Re: blcr 0.7.3: core dump file

From: Paul H. Hargrove (PHHargrove_at_lbl_dot_gov)
Date: Wed Sep 03 2008 - 23:11:54 PDT

  • Next message: Vincentius Robby: "Re: sparc implementation"
    Adolfo,
    
      Glad things worked out.
    
      I will think about adding logic in BLCR to request thread stacks only 
    as large as we need.  However, I don't have any clue what size to pick, 
    other than 10240 that you suggest has worked for you.
    
    -Paul
    
    Adolfo J. Banchio wrote:
    > Paul,
    >
    > thanks again for your help. It is actually the
    > stack size.
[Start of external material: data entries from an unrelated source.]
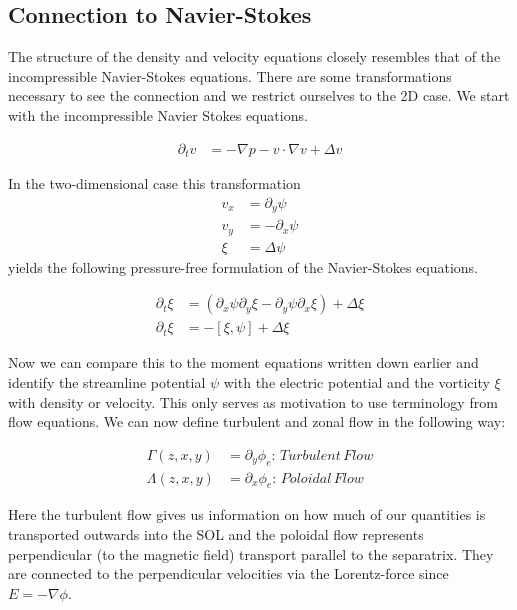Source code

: \documentclass[master.tex]{subfiles}
\begin{document}
\subsection{Connection to Navier-Stokes}
\label{sec:connection_navier_stokes}

The structure of the density and velocity equations closely resembles that of the incompressible Navier-Stokes equations.
There are some transformations necessary to see the connection and we restrict ourselves to the 2D case. We start with the incompressible Navier Stokes equations.

\begin{align}
    \partial_t v &= - \nabla p - v \cdot \nabla v + \Delta v
\end{align}

In the two-dimensional case this transformation
\begin{align}
    v_x &= \partial_y \psi \\
    v_y &= -\partial_x \psi \\
    \xi &= \Delta \psi
\end{align}
yields the following pressure-free formulation of the Navier-Stokes equations.

\begin{align}
    \partial_t \xi &= \left( \partial_x \psi \partial_y \xi - \partial_y \psi \partial_x \xi  \right) + \Delta \xi\\
    \partial_t \xi &= - \left[\xi, \psi\right] + \Delta \xi
\end{align}

Now we can compare this to the moment equations written down earlier and identify the streamline potential $\psi$ with the electric potential and the vorticity $\xi$ with density or velocity. This only serves as motivation to use terminology from flow equations. We can now define turbulent and zonal flow in the following way:

\begin{align}
    \Gamma(z,x,y) &= \partial_y \phi_e :\, Turbulent\,Flow\\
    \Lambda(z,x,y) &= \partial_x \phi_e :\, Poloidal\,Flow
\end{align}

Here the turbulent flow gives us information on how much of our quantities is transported outwards into the \ac{SOL} and the poloidal flow represents perpendicular (to the magnetic field) transport parallel to the separatrix. They are connected to the perpendicular velocities via the Lorentz-force since $E = -\nabla \phi$.
\end{document}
I printed from the script " ulimit -a" and
    > I see a the stacksize of 2621440, compared to
    > 10240 in the shell where it works. 
    >
    > So it seems that within the SGE shell (wich is owned by the
    > user) the stack is too big, and multiplied by the number of
    > threads might reach some other limit (not the virtual memory limit, 
    > since I tried with unlimited).
    >
    > I have changed SGE scripts (submit, migrate and checkpoint) adding
    > a line like " ulimit -s 10240 " before the cr_checkpoint and
    > cr_restart commands, respectively, and now everything WORKS fine.
    >
    > Note that also the problem arises when restarting with
    > cr_restart.
    >
    > I do not know if this stacksize will bring some other troubles
    > later on. If you have any suggestions for the value please
    > advise me.
    >
    > Thank you very much for your help.
    >
    > sincerely,
    >
    > adolfo
    >
    >
    >
    > On Tue, 2008-09-02 at 20:05 -0700, Paul H. Hargrove wrote:
    >   
    >> Adolfo,
    >>
    >>   Thanks for the info.  Based on the -v output it appears that 
    >> pthread_create() is failing with error code 12, which on x86-64 is 
    >> ENOMEM.  I cannot guess why that would be the case only under SGE unless 
    >> there is something in the resource limits that is preventing starting an 
    >> additional thread (most likely failure to allocate the stack).  However, 
    >> I can't see exactly how that would happen.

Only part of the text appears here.